Add two losses as training criterion, not help

rm031 · July 24, 2018, 9:37am

My code is as following, when alpha is set to 0 in the first function and train the network, I expect to get similiar behavior when using second function for training. But I get totally different results!!! Setting alpha to 0 leads to wrong results. This bothers me a lot.

def loss_fn_kd(outputs, labels, teacher_outputs, alpha, T):
    """
    Compute the knowledge-distillation (KD) loss given outputs, labels.
    "Hyperparameters": temperature and alpha
    """

    loss1 = nn.KLDivLoss(size_average=False)(F.log_softmax(outputs/T, dim=1),
                            F.softmax(teacher_outputs/T, dim=1)) * (alpha * T * T)
    loss2 = F.cross_entropy(outputs, labels, size_average=False) * (1. - alpha)

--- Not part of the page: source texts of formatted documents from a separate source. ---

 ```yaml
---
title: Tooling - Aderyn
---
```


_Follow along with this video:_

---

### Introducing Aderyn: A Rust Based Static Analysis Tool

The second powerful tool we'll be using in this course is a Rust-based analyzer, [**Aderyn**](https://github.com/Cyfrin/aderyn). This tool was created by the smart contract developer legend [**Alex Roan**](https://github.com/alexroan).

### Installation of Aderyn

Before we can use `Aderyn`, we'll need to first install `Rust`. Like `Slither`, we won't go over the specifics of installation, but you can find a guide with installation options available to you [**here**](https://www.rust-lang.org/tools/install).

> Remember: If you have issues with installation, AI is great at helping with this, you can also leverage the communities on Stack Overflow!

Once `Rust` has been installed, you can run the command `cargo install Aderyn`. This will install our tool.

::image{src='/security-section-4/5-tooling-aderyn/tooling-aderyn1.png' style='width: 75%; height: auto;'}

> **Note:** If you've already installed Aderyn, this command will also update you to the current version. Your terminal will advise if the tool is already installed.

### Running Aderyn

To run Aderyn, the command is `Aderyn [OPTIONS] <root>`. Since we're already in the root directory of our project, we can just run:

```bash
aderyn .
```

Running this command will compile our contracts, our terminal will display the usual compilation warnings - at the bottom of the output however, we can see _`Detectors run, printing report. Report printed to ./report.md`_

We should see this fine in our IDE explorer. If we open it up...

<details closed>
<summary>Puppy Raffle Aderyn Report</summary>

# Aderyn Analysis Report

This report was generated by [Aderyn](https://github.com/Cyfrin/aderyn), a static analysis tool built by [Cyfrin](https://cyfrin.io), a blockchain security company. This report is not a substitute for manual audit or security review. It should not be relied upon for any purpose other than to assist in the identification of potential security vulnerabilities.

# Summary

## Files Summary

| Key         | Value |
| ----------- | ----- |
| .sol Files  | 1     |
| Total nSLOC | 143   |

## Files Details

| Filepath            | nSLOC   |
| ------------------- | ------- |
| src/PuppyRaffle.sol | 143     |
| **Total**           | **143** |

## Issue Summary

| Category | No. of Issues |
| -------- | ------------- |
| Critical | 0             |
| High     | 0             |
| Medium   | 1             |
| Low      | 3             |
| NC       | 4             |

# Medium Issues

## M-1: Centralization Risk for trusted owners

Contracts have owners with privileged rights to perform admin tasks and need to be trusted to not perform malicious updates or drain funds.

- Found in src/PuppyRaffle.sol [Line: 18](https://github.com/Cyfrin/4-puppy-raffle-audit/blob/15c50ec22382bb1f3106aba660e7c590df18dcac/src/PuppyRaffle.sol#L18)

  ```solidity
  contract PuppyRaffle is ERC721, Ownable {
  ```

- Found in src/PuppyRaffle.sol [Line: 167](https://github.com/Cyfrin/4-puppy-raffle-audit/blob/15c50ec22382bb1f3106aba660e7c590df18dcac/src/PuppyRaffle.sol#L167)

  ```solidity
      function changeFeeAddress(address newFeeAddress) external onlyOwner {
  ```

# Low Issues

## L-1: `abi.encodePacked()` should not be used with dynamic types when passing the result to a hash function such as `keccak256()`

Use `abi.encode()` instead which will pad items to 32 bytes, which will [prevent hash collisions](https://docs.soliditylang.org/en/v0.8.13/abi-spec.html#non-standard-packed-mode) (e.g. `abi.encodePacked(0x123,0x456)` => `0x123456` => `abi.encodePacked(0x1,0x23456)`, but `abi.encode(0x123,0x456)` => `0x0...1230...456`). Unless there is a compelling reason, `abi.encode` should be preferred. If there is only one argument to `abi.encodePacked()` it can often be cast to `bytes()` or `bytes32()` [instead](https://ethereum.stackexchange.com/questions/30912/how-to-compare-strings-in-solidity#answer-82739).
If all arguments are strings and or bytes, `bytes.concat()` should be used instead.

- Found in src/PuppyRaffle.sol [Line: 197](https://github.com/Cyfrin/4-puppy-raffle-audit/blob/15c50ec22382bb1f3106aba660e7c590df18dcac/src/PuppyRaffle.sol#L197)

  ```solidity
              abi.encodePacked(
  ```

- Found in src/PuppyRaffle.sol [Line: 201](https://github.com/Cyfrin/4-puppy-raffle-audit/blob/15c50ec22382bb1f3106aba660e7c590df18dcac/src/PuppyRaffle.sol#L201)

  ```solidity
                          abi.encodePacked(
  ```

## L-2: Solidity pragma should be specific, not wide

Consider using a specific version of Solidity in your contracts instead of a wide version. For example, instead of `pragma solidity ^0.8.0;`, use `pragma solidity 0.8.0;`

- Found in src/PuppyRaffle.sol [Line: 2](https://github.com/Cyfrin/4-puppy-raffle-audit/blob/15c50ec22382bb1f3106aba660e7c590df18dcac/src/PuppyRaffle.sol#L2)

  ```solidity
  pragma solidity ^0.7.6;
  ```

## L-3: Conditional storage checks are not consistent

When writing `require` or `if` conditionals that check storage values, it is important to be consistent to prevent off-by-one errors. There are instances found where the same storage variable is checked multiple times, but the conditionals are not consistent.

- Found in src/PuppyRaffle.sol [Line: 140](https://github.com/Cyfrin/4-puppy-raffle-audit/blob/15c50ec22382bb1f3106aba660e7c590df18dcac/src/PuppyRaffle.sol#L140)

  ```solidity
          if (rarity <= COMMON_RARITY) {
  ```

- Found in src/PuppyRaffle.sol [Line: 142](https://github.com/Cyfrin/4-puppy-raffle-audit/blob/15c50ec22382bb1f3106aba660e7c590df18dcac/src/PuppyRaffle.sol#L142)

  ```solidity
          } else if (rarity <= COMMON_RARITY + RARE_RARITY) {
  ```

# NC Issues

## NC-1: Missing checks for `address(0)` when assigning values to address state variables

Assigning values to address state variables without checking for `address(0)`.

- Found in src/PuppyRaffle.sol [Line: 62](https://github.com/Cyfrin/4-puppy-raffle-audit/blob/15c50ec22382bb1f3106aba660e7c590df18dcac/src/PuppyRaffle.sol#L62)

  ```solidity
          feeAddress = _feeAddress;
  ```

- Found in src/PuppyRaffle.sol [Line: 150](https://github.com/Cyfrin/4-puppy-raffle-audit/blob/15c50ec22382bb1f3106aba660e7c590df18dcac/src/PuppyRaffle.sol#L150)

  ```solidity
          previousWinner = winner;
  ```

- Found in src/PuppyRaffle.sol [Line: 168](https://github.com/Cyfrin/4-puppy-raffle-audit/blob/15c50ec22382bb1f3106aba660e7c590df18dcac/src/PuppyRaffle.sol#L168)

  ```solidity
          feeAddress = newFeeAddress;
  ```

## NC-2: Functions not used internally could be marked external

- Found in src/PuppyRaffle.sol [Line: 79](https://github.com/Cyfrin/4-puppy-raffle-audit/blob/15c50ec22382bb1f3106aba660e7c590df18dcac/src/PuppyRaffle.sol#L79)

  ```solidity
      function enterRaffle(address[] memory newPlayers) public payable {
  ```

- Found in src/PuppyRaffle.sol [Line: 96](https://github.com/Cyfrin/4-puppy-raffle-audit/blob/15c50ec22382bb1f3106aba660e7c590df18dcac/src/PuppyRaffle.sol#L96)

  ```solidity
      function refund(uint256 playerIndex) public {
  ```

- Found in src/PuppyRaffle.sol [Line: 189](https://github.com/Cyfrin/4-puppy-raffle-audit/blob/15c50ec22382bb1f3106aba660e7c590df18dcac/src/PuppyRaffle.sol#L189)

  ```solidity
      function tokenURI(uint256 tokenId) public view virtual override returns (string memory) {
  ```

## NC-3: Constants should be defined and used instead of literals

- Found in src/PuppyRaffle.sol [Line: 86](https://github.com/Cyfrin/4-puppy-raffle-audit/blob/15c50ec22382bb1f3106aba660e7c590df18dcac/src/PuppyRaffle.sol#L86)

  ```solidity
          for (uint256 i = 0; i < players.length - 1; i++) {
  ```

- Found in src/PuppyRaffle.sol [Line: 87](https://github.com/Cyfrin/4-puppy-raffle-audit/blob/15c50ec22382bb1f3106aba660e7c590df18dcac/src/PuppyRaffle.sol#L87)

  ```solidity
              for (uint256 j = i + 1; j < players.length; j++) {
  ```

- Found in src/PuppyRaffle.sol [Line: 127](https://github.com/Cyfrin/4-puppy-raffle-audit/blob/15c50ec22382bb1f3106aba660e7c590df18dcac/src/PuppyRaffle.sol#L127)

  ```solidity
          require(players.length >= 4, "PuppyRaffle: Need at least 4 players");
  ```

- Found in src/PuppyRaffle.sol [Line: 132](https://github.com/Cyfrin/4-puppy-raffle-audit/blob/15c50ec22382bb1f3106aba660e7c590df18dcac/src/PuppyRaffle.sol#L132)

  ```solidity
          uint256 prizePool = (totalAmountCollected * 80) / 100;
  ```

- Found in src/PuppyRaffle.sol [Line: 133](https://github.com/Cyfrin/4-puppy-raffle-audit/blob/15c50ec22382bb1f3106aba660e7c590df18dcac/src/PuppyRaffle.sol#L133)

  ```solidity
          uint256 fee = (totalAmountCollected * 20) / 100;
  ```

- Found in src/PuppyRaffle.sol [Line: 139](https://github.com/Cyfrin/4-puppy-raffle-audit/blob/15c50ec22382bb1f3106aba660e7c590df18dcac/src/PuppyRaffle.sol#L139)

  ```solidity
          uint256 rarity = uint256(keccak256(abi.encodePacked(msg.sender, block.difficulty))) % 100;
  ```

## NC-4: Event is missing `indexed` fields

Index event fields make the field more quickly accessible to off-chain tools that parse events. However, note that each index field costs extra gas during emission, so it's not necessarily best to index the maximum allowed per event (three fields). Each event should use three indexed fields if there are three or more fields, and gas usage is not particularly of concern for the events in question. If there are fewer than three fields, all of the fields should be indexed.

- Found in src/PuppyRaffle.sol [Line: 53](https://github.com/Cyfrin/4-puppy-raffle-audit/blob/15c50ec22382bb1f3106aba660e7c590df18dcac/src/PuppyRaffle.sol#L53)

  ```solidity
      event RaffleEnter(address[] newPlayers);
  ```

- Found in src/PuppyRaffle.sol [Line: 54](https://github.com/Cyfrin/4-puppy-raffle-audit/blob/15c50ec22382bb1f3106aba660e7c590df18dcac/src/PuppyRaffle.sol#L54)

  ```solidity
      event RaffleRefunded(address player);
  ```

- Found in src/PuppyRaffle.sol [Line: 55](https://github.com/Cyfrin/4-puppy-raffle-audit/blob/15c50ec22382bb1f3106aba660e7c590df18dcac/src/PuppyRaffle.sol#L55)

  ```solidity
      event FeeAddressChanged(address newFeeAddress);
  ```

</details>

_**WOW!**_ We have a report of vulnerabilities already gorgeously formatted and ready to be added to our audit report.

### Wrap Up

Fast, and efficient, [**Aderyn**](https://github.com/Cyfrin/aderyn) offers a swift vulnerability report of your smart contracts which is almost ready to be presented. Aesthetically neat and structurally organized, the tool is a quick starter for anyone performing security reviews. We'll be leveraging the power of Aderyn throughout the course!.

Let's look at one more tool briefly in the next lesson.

    KD_loss = loss1 + loss2

    return KD_loss / outputs.size(0)

def loss_fn_kd(outputs, labels, teacher_outputs, alpha, T):
    """
    Compute the knowledge-distillation (KD) loss given outputs, labels.
    "Hyperparameters": temperature and alpha
    """

    KD_loss = F.cross_entropy(outputs, labels, size_average=False) * (1. - alpha)

    return KD_loss / outputs.size(0)

Carl · July 24, 2018, 6:33pm

With alpha = 0, both loss_fn_kd are exactly equivalent. I cannot help further with the given information.